(Beginning of Provided records)

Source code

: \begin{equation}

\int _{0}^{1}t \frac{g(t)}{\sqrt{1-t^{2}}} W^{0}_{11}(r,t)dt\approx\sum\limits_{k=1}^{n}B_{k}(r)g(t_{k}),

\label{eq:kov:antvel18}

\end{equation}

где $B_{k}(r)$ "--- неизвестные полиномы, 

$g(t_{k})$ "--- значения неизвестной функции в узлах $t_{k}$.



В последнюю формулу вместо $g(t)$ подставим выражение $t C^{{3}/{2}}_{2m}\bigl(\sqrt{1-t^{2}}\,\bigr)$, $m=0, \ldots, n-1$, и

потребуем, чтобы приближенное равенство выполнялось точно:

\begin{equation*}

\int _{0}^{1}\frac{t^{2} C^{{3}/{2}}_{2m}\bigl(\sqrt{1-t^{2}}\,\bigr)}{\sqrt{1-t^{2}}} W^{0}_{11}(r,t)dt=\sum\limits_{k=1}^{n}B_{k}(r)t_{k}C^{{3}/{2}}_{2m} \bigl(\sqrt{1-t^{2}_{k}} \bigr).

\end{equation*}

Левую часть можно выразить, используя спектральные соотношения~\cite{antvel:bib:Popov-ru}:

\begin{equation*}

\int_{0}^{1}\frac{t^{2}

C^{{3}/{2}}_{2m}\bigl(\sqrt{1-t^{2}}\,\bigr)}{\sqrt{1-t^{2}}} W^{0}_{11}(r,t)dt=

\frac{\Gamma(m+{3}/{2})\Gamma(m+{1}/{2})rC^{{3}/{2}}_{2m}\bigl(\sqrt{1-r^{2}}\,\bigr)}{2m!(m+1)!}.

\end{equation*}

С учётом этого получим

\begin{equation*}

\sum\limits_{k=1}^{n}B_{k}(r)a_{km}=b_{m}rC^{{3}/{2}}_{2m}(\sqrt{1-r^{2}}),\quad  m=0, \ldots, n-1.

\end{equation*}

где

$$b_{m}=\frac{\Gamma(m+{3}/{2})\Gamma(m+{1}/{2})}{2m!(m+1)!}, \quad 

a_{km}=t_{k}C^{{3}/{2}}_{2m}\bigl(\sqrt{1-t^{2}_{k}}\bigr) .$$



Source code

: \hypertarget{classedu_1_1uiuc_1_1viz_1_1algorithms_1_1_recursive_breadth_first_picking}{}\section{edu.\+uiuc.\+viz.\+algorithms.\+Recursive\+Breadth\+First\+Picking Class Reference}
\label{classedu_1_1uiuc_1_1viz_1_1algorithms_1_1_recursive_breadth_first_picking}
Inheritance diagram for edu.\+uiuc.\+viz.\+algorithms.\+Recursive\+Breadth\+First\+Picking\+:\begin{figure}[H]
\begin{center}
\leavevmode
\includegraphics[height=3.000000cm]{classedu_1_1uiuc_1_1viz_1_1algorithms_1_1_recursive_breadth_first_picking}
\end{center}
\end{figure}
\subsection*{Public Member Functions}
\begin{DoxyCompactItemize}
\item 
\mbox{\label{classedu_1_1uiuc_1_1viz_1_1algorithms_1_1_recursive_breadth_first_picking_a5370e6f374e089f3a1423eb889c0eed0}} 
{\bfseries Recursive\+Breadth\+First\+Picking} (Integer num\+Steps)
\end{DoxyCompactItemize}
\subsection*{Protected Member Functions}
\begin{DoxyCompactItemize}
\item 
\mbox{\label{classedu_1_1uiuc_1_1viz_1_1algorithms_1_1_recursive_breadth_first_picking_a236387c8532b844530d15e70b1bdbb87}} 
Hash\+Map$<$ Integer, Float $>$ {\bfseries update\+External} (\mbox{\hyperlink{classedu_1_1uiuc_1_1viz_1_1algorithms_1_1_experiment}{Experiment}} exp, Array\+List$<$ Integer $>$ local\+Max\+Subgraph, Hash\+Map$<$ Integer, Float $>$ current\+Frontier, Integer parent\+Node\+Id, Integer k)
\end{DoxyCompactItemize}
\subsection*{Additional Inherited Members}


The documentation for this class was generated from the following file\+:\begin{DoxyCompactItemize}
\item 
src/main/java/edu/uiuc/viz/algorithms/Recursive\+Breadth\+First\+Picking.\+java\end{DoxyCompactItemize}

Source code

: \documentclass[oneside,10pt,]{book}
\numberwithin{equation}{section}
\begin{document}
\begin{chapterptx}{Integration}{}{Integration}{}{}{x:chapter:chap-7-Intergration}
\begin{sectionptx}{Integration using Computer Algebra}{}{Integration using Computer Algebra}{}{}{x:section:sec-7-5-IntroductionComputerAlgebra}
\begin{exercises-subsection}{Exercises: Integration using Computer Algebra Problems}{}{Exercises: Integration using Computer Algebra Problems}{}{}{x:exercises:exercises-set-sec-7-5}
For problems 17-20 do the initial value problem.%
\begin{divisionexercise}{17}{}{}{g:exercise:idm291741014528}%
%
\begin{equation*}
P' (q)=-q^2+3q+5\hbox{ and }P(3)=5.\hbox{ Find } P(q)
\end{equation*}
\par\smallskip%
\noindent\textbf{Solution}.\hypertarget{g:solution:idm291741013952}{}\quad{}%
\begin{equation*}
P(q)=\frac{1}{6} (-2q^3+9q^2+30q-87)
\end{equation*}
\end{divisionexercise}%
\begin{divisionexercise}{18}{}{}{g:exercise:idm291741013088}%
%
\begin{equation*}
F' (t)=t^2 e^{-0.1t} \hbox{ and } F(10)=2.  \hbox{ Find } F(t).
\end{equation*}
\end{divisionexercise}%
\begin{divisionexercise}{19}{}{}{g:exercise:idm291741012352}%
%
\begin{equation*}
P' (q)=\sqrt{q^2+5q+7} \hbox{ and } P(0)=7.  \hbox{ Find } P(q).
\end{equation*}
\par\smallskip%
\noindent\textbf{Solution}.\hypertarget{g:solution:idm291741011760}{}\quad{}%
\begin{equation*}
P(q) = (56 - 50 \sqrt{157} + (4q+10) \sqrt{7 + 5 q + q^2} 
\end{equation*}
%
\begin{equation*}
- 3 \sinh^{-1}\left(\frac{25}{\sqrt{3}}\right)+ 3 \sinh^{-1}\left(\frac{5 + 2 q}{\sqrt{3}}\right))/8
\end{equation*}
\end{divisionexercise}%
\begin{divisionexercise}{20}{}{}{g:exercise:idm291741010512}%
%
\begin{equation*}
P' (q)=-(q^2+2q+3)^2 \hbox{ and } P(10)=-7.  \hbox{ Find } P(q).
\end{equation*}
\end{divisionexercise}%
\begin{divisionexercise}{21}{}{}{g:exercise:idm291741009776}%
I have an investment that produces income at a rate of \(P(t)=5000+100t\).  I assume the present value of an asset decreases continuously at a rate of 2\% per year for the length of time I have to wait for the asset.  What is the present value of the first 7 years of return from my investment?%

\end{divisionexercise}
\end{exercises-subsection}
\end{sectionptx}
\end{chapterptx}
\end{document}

(End of Provided records)

Exercise objective:
Return all lines from the data above with "using" in them.

Answer space:
\begin{sectionptx}{Integration using Computer Algebra}{}{Integration using Computer Algebra}{}{}{x:section:sec-7-5-IntroductionComputerAlgebra}
\begin{exercises-subsection}{Exercises: Integration using Computer Algebra Problems}{}{Exercises: Integration using Computer Algebra Problems}{}{}{x:exercises:exercises-set-sec-7-5}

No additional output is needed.